Backup Strategies — pg_dump, pg_basebackup, PITR

# pg_dump: logical backup of a single database (safe for live DB)
pg_dump -Fc -Z9 -U postgres mydb > mydb_$(date +%Y%m%d).dump

# Restore from dump
pg_restore -U postgres -d mydb_restore mydb_20260227.dump

# pg_dumpall: dump all databases + global objects (roles, tablespaces)
pg_dumpall -U postgres > all_databases.sql

# pg_basebackup: physical backup (full cluster, for streaming replication)
pg_basebackup -h localhost -U replicator -D /backup/base -P -Xs -R

# Point-in-time Recovery (PITR)
# 1. Take a base backup
# 2. Enable WAL archiving (archive_mode = on, archive_command = ...)
# 3. Restore base backup + replay WAL up to target time

# In postgresql.conf:
archive_mode = on
archive_command = 'cp %p /mnt/wal_archive/%f'

# recovery.conf / postgresql.conf (>= 12) for PITR:
restore_command = 'cp /mnt/wal_archive/%f %p'
recovery_target_time = '2026-02-27 14:30:00'

Security — Row-Level Security (RLS) and Roles

Row-Level Security (RLS) lets you enforce data access policies at the database level.
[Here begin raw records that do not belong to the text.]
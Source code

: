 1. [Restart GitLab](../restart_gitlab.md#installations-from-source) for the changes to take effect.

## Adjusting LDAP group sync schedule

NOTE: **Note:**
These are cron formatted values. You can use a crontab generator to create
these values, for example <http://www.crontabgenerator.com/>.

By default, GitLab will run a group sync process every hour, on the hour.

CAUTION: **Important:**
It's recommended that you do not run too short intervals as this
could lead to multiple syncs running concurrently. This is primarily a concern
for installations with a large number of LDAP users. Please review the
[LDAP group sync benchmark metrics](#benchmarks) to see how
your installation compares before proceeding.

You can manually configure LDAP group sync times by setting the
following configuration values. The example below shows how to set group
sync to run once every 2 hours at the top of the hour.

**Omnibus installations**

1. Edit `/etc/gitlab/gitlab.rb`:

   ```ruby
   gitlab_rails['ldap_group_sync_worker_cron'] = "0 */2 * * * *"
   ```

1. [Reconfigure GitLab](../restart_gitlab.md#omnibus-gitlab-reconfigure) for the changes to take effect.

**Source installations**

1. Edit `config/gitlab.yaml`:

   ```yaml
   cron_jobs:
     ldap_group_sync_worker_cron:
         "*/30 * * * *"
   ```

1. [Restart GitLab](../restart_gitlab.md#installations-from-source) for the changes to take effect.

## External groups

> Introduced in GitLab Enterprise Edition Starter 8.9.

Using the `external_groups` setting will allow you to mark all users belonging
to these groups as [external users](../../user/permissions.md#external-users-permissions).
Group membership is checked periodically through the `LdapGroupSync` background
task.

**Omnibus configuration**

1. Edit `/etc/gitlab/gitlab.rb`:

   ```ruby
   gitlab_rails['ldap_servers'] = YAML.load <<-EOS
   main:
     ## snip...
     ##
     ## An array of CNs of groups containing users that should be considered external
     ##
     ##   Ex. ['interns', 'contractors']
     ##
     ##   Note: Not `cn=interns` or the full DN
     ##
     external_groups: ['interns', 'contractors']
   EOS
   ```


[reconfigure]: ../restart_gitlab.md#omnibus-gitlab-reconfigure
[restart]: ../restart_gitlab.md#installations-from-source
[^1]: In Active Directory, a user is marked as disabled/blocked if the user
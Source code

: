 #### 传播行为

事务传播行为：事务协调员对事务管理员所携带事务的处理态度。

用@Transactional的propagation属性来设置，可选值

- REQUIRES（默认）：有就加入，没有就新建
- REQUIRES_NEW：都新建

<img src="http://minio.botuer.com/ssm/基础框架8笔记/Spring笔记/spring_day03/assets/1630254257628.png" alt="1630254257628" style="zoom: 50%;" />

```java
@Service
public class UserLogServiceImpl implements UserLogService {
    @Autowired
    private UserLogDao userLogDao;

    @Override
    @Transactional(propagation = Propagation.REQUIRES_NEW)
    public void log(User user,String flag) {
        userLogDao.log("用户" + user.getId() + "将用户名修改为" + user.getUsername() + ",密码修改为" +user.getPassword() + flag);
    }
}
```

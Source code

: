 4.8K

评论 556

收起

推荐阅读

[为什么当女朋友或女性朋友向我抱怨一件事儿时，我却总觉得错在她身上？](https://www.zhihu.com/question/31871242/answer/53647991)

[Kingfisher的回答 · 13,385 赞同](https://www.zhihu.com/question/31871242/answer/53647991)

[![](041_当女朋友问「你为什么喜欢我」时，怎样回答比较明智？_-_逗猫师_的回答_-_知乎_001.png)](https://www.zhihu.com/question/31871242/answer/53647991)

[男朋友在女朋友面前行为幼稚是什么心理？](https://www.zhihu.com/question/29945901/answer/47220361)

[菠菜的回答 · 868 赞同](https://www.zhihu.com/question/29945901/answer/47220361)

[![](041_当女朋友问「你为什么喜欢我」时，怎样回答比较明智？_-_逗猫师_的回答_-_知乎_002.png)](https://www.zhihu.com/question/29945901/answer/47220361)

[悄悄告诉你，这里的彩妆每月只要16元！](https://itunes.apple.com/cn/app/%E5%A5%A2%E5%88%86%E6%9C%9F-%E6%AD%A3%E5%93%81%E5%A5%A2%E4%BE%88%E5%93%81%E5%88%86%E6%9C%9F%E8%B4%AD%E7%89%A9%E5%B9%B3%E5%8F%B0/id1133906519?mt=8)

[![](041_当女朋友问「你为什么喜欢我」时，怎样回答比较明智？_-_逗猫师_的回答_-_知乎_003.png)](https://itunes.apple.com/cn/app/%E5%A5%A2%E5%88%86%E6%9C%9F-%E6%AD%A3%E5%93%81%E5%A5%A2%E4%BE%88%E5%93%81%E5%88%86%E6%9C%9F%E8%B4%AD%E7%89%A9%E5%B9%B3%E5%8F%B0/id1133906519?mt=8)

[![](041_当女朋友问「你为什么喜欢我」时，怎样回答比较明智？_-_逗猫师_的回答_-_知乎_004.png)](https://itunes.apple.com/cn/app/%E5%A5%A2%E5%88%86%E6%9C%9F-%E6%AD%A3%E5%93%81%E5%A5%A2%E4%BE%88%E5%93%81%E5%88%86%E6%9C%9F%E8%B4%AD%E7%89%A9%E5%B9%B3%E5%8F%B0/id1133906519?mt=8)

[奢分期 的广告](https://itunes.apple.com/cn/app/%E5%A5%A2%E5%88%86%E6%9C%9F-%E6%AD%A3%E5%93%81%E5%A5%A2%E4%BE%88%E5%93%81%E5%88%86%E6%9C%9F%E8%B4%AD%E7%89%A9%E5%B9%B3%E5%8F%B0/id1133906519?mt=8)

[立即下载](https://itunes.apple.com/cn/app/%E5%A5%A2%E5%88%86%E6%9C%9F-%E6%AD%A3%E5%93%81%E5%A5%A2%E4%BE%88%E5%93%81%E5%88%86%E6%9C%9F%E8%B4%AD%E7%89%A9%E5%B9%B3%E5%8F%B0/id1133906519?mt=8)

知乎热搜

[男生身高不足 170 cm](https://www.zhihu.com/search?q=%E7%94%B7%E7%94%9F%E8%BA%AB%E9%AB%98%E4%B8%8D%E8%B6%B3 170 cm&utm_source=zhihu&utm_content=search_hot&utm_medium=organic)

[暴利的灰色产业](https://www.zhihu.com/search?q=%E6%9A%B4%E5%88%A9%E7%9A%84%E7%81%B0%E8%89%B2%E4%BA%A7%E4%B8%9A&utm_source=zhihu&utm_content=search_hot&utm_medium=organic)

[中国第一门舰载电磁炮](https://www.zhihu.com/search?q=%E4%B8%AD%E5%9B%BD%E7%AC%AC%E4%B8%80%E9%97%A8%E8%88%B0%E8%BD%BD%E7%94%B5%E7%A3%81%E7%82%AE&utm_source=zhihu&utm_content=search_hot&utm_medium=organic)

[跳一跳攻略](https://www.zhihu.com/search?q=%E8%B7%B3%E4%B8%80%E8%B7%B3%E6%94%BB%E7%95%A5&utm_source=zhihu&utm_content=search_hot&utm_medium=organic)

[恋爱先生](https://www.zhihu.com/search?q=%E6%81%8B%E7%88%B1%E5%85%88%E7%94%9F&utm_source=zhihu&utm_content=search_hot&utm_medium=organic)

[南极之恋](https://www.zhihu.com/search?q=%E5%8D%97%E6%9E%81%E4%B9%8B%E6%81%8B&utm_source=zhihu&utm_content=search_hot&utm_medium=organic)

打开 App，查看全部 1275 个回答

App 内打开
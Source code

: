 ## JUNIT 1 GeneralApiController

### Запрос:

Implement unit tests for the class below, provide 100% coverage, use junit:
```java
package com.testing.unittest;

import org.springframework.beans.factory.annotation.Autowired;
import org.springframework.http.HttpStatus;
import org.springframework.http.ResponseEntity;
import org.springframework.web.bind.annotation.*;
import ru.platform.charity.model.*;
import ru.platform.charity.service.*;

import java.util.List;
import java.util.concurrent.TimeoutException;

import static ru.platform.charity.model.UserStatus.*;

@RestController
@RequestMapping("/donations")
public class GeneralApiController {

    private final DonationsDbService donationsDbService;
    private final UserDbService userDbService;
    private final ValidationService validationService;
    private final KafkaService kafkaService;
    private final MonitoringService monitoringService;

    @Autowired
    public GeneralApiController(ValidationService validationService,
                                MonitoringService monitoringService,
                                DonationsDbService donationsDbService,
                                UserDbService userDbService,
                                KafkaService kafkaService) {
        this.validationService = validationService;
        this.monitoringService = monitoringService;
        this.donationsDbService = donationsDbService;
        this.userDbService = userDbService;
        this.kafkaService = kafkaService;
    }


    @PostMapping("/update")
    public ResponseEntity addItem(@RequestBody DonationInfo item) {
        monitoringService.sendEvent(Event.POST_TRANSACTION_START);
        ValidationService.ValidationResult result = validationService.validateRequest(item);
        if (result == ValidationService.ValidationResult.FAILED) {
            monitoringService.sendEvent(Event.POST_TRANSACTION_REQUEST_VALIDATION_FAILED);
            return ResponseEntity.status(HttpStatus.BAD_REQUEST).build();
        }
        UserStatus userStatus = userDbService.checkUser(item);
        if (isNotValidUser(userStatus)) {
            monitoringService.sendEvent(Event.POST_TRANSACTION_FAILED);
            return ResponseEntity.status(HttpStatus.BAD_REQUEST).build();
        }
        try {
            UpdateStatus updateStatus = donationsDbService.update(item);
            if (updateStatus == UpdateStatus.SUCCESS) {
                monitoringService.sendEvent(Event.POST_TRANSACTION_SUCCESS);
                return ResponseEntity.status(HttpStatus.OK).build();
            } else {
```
This is especially powerful in multi-tenant applications — each tenant can only see their own rows, regardless of how the application queries the database.

-- Enable RLS on a table
ALTER TABLE posts ENABLE ROW LEVEL SECURITY;

-- Policy: users can only see their own posts
CREATE POLICY posts_owner_policy ON posts
  USING (user_id = current_setting('app.current_user_id')::UUID);

-- Policy: admins can see all posts
CREATE POLICY posts_admin_policy ON posts
  TO admin_role
  USING (TRUE);

-- In your app: set the current user before queries
SET LOCAL app.current_user_id = 'user-uuid-here';
SELECT * FROM posts;  -- automatically filtered by RLS

-- Role-based access control
CREATE ROLE app_readonly;
GRANT CONNECT ON DATABASE mydb TO app_readonly;
GRANT USAGE ON SCHEMA public TO app_readonly;
GRANT SELECT ON ALL TABLES IN SCHEMA public TO app_readonly;

CREATE ROLE app_readwrite;
GRANT app_readonly TO app_readwrite;
GRANT INSERT, UPDATE, DELETE ON ALL TABLES IN SCHEMA public TO app_readwrite;

-- Principle of least privilege: app uses limited-privilege role
-- Never connect as postgres/superuser from application code

Monitoring with pg_stat_activity and Locks

-- Active connections and long-running queries
SELECT
  pid,
  usename,
  application_name,
  state,
  now() - query_start        AS duration,
  left(query, 100)           AS query_snippet,
  wait_event_type,
  wait_event
FROM pg_stat_activity
WHERE state != 'idle'
ORDER BY duration DESC;

-- Kill a long-running query (non-destructive)
SELECT pg_cancel_backend(pid)
FROM pg_stat_activity
WHERE now() - query_start > interval '5 minutes';

-- Detect lock contention
SELECT
  blocked.pid        AS blocked_pid,
  blocked_query.query AS blocked_query,
  blocking.pid       AS blocking_pid,
  blocking_query.query AS blocking_query
FROM pg_locks blocked_lock
JOIN pg_stat_activity blocked_query ON blocked_query.pid = blocked_lock.pid
JOIN pg_locks blocking_lock ON (
    blocking_lock.locktype = blocked_lock.locktype
    AND blocking_lock.granted = TRUE
    AND blocked_lock.granted = FALSE
    AND blocking_lock.relation = blocked_lock.relation
)
JOIN pg_stat_activity blocking_query ON blocking_query.pid = blocking_lock.pid
WHERE blocked_lock.granted = FALSE
LIMIT 10;

Key Takeaways

  • Use UUID or BIGINT GENERATED ALWAYS AS IDENTITY for primary keys; prefer TIMESTAMPTZ over TIMESTAMP.
  • Always use parameterized queries ($1, $2 in pg; %s in psycopg2) to prevent SQL injection.
  • EXPLAIN ANALYZE is your first debugging tool — look for Seq Scan on large tables and high row count mismatches.
  • Choose the right index type: B-tree for scalar equality/range, GIN for JSONB/arrays/FTS, BRIN for large sequential tables.
  • Use JSONB with GIN indexes for flexible schema columns; the @> containment operator is the most powerful JSONB query.
  • Window functions (ROW_NUMBER, LAG, SUM OVER) replace complex self-joins for ranking and time-series analysis.
  • PgBouncer in transaction mode is essential when using serverless functions or running many application instances.
  • pg_stat_statements + pg_stat_user_indexes give you data-driven insight into what to optimize.